China: Challenges Ahead
Only the Large Can Survive - Competition for Chinese Consumers Erodes Profit Margins
By Leslie Chang, The Asian Wall Street Journal
Monday, 13 October 2003

Beijing - American businessman Paul Rasch elbows his way through a crowded Carrefour supermarket to the display of Great Lakes fruit juice, the product his family's US company has been selling here for a decade. It is on sale for $2.30 a bottle, but a Chinese competitor, Huiyuan, is offering a bigger bottle at half the price. Mr Rasch walks down an aisle teeming with dozens of fruit-juice brands, reading the state of the marketplace from their cartons. A recent manufacturing date on one means it is selling fast. A deep discount on another suggests that the company is in trouble. Mr. Rasch grabs a three-pack of a rival juice brand, now doing a buy-two-get-one-free promotion, and glares at it.

"You're killing us. You're ruining it for everyone," he moans.

Selling consumer goods in China is getting harder, threatening to squeeze out all but the largest multinationals as foreign corporations face brutal competition from Chinese rivals. Veteran foreign executives now describe the mid-1990s as the golden days, when their products were novelties, consumers were impressionable, and domestic competition trailed.

Complaints then often centered on corrupt officials and uneven enforcement of the rules. But these days foreign firms are being beaten at their own game, often by Chinese rivals competing fair and square and turning out to be better capitalists.

"We wouldn't survive, if we were to start now with the kind of size we have," says Mr Rasch, a fourth-generation fruit grower and the president of Great Lakes Fresh Foods & Juice Co. in China. "Margins are thinner, costs are higher, volumes are bigger. The costs of making a mistake are too high now."

Merrill Lynch & Co. issued a report this year warning multinationals about a bumpier path to profitability as profit margins erode in many sectors due to fierce competition. "It is the most competitive market I've seen in the world, full stop," says Georges Desvaux, a director at consultants McKinsey & Co. in Beijing who follows the consumer-goods market. "Everyone and his brother is here. The number of players who are of good quality, both international and domestic, is huge."

The result: In many industries and in the big cities where competition is fiercest, it appears near impossible for any but the biggest corporations to build a business, given the competition and the need for speed and scale.
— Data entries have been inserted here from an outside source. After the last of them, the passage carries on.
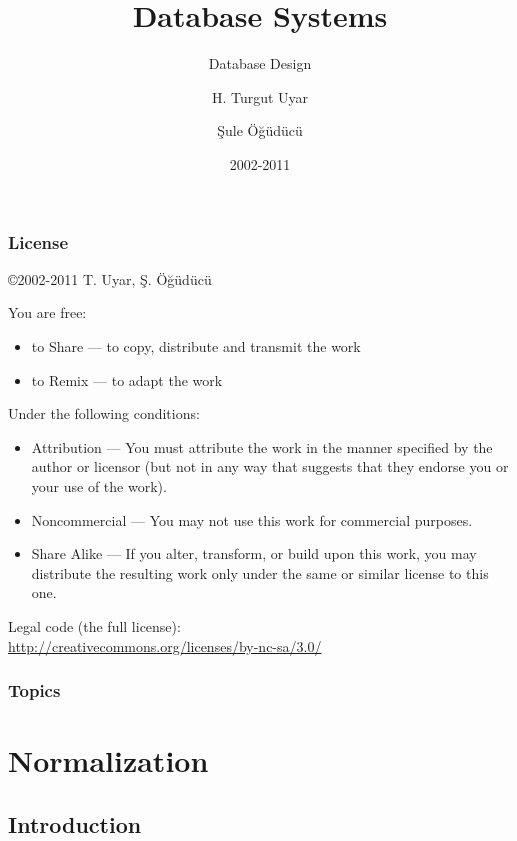 \documentclass[dvipsnames]{beamer}
\title{Database Systems}
\subtitle{Database Design}
\author{H. Turgut Uyar \and Şule Öğüdücü}
\date{2002-2011}
\begin{document}
\begin{frame}
  \titlepage
\end{frame}

\begin{frame}
  \frametitle{License}

  \hfill
  \copyright 2002-2011 T. Uyar, Ş. Öğüdücü

  \vfill
  \begin{tiny}
    You are free:
    \begin{itemize}
      \item to Share — to copy, distribute and transmit the work
      \item to Remix — to adapt the work
    \end{itemize}

    Under the following conditions:
    \begin{itemize}
      \item Attribution — You must attribute the work in the manner specified by
        the author or licensor (but not in any way that suggests that they
        endorse you or your use of the work).

      \item Noncommercial — You may not use this work for commercial purposes.

      \item Share Alike — If you alter, transform, or build upon this work, you
        may distribute the resulting work only under the same or similar license
        to this one.
    \end{itemize}
  \end{tiny}

  \vfill
  Legal code (the full license):\\
  \url{http://creativecommons.org/licenses/by-nc-sa/3.0/}
\end{frame}

\begin{frame}
  \frametitle{Topics}
  \tableofcontents
\end{frame}

\section{Normalization}

\subsection{Introduction}
\end{document}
There appears to be narrowing room for smaller companies, even those like Great Lakes that did most things right.

Great Lakes is at once a success story and a cautionary tale for the many smaller U.S. businesses that may be eyeing the China market as a potential savior. Split from a century-old, family-run apple business on Lake Michigan, Great Lakes entered China in 1993 to make and sell 100% fruit juice, then a novelty. At the time, the market was awash in "fruit tea," a pulpy drink of fruit puree thickened with potato starch, with only a few imported fruit juices for sale.

Great Lakes avoided many of the mistakes of multinationals. It kept costs low, using only second-hand equipment for its factory in Tianjin, a port city near Beijing. It focused on the biggest cities first, where consumers were willing to pay more for pure fruit juice. It sweetened its juices to suit the local palate and put the product in distinctive clear glass bottles to emphasize freshness. The company started making money in 1995.
In 1997, Great Lakes embarked on an ambitious expansion, pouring $4 million into television advertising and expanding distribution into 26 cities. But in China's consumer-goods market, two seismic shifts were under way.

Domestic competition turned fierce, turning out large volumes of good-quality juice at half Great Lakes' price. In addition, modern supermarkets became popular, demanding higher fees for shelf space and turning away small concerns that couldn't deliver. Both shifts favored the big firms.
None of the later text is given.